Small businesses need support, not a wage hike

13 Jun 2017 |

Last week’s decision to hike award wages by well beyond inflation delivers yet another blow to small businesses already doing it tough.

At a time when energy prices are surging, consumers are anxious about a possible housing bubble and a major foreign retailer is preparing to enter the Australian market, small businesses are feeling vulnerable.

The decision to increase award wages by 3.3 per cent will intensify the pressure and may tip some small businesses over the edge.

Australia’s 2.1 million small businesses are the backbone of our economy. Often the people who start these small businesses have risked everything they have, including their home, to turn their entrepreneurial dream into reality.

For many it is hard yakka. Typically these business men and women work extraordinary hours and take few holidays, and nearly half earn less than the people they employ. Often these businesses operate on incredibly tight margins, where a few percentage points increase in costs is the difference between running at a profit and at a loss.

So you can see why many small businesses see the Fair Work Commission’s hike to award wages as a slap in the face. While the decision does affect the approximately 200,000 people on the minimum wage, its bigger impact for business is its application to the 2.3 million people on award wages.

These employees have a wide variety of experience – and a wide variety of pay packets. The 3.3 per cent pay increase goes to people employed across the 122 awards, including pilots, architects, financial planners, journalists, models, real estate agents and property managers. Salaries for these employees stand beyond $150,000 in some cases, so the idea that the wage increase targets only the lowest paid is absurd.

And it is not just wages that are impacted by the wage decision. As small businesses know, the impact will flow on to payroll tax, superannuation payments and other costs that are linked to pay.

The reaction of one small retailer in Sydney sums of attitude of many small businesses. “I needed this increase like I needed a hole in the head,” he told the media the day of the decision. “It’s going to put more pressure on me and my family to the point where I will have to get rid of staff.”

The reality is that many of the industries that most depend on award wages are the very industries where young people often get their first job – hospitality and retail. By driving up wages we are making it harder for small businesses to give young people the career break they need.

The award wages decision came just a day after the announcement of the schedule for reductions to penalty rates. The decision means it will be several years before small businesses see a meaningful reduction in the cost of employing people on Sundays, and up to four years before the full impact of the change comes in.

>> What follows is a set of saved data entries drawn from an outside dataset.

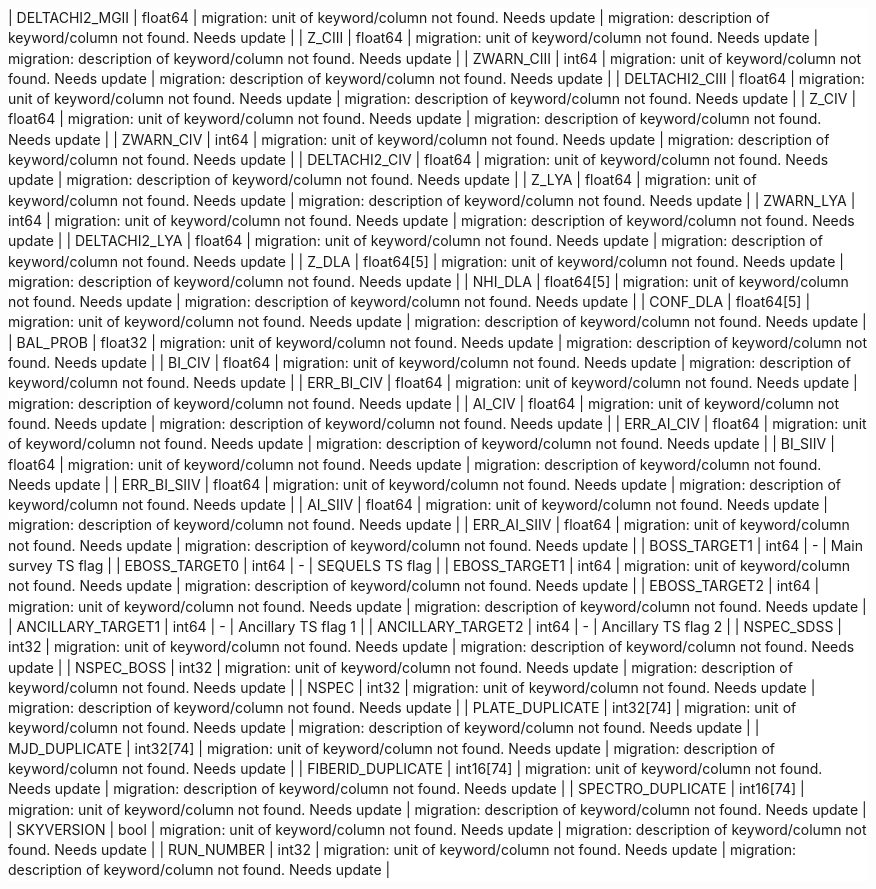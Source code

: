  | DELTACHI2_MGII | float64 | migration: unit of keyword/column not found. Needs update | migration: description of keyword/column not found. Needs update |
 | Z_CIII | float64 | migration: unit of keyword/column not found. Needs update | migration: description of keyword/column not found. Needs update |
 | ZWARN_CIII | int64 | migration: unit of keyword/column not found. Needs update | migration: description of keyword/column not found. Needs update |
 | DELTACHI2_CIII | float64 | migration: unit of keyword/column not found. Needs update | migration: description of keyword/column not found. Needs update |
 | Z_CIV | float64 | migration: unit of keyword/column not found. Needs update | migration: description of keyword/column not found. Needs update |
 | ZWARN_CIV | int64 | migration: unit of keyword/column not found. Needs update | migration: description of keyword/column not found. Needs update |
 | DELTACHI2_CIV | float64 | migration: unit of keyword/column not found. Needs update | migration: description of keyword/column not found. Needs update |
 | Z_LYA | float64 | migration: unit of keyword/column not found. Needs update | migration: description of keyword/column not found. Needs update |
 | ZWARN_LYA | int64 | migration: unit of keyword/column not found. Needs update | migration: description of keyword/column not found. Needs update |
 | DELTACHI2_LYA | float64 | migration: unit of keyword/column not found. Needs update | migration: description of keyword/column not found. Needs update |
 | Z_DLA | float64[5] | migration: unit of keyword/column not found. Needs update | migration: description of keyword/column not found. Needs update |
 | NHI_DLA | float64[5] | migration: unit of keyword/column not found. Needs update | migration: description of keyword/column not found. Needs update |
 | CONF_DLA | float64[5] | migration: unit of keyword/column not found. Needs update | migration: description of keyword/column not found. Needs update |
 | BAL_PROB | float32 | migration: unit of keyword/column not found. Needs update | migration: description of keyword/column not found. Needs update |
 | BI_CIV | float64 | migration: unit of keyword/column not found. Needs update | migration: description of keyword/column not found. Needs update |
 | ERR_BI_CIV | float64 | migration: unit of keyword/column not found. Needs update | migration: description of keyword/column not found. Needs update |
 | AI_CIV | float64 | migration: unit of keyword/column not found. Needs update | migration: description of keyword/column not found. Needs update |
 | ERR_AI_CIV | float64 | migration: unit of keyword/column not found. Needs update | migration: description of keyword/column not found. Needs update |
 | BI_SIIV | float64 | migration: unit of keyword/column not found. Needs update | migration: description of keyword/column not found. Needs update |
 | ERR_BI_SIIV | float64 | migration: unit of keyword/column not found. Needs update | migration: description of keyword/column not found. Needs update |
 | AI_SIIV | float64 | migration: unit of keyword/column not found. Needs update | migration: description of keyword/column not found. Needs update |
 | ERR_AI_SIIV | float64 | migration: unit of keyword/column not found. Needs update | migration: description of keyword/column not found. Needs update |
 | BOSS_TARGET1 | int64 | - | Main survey TS flag |
 | EBOSS_TARGET0 | int64 | - | SEQUELS TS flag |
 | EBOSS_TARGET1 | int64 | migration: unit of keyword/column not found. Needs update | migration: description of keyword/column not found. Needs update |
 | EBOSS_TARGET2 | int64 | migration: unit of keyword/column not found. Needs update | migration: description of keyword/column not found. Needs update |
 | ANCILLARY_TARGET1 | int64 | - | Ancillary TS flag 1 |
 | ANCILLARY_TARGET2 | int64 | - | Ancillary TS flag 2 |
 | NSPEC_SDSS | int32 | migration: unit of keyword/column not found. Needs update | migration: description of keyword/column not found. Needs update |
 | NSPEC_BOSS | int32 | migration: unit of keyword/column not found. Needs update | migration: description of keyword/column not found. Needs update |
 | NSPEC | int32 | migration: unit of keyword/column not found. Needs update | migration: description of keyword/column not found. Needs update |
 | PLATE_DUPLICATE | int32[74] | migration: unit of keyword/column not found. Needs update | migration: description of keyword/column not found. Needs update |
 | MJD_DUPLICATE | int32[74] | migration: unit of keyword/column not found. Needs update | migration: description of keyword/column not found. Needs update |
 | FIBERID_DUPLICATE | int16[74] | migration: unit of keyword/column not found. Needs update | migration: description of keyword/column not found. Needs update |
 | SPECTRO_DUPLICATE | int16[74] | migration: unit of keyword/column not found. Needs update | migration: description of keyword/column not found. Needs update |
 | SKYVERSION | bool | migration: unit of keyword/column not found. Needs update | migration: description of keyword/column not found. Needs update |
 | RUN_NUMBER | int32 | migration: unit of keyword/column not found. Needs update | migration: description of keyword/column not found. Needs update |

In fact, when you combine the slight reduction in penalty rates next month with the sharp increase in the award, hourly pay for Sunday work will actually increase from July 1 for most people on awards.

Beyond making it easier to employ people, there are other ways we can give small businesses a hand.

Power prices have shot through the roof for many businesses over the past two years, so we need to end the political squabbling over energy policy in order to improve supply. With our abundance of natural resources, electricity prices in Australia should be going down, not up.

And businesses need to know that a future government will not hike their taxes. Just last week MYOB released some sobering data in its Snapshot survey of SMEs: 30 per cent of respondents said they do not plan to make changes to their business – such as hiring new staff or investing in equipment – because the tax cut passed by Parliament recently may be reversed later. That’s a clear signal that the Labor Party, as the alternative government, needs to commit to keeping the tax cut in place, otherwise it will jeopardise efforts to support small business.

Politicians often claim to be champions of small business. It’s time for the action to match the rhetoric.

An edited version of this piece was published in the Daily Telegraph on June 13, 2017.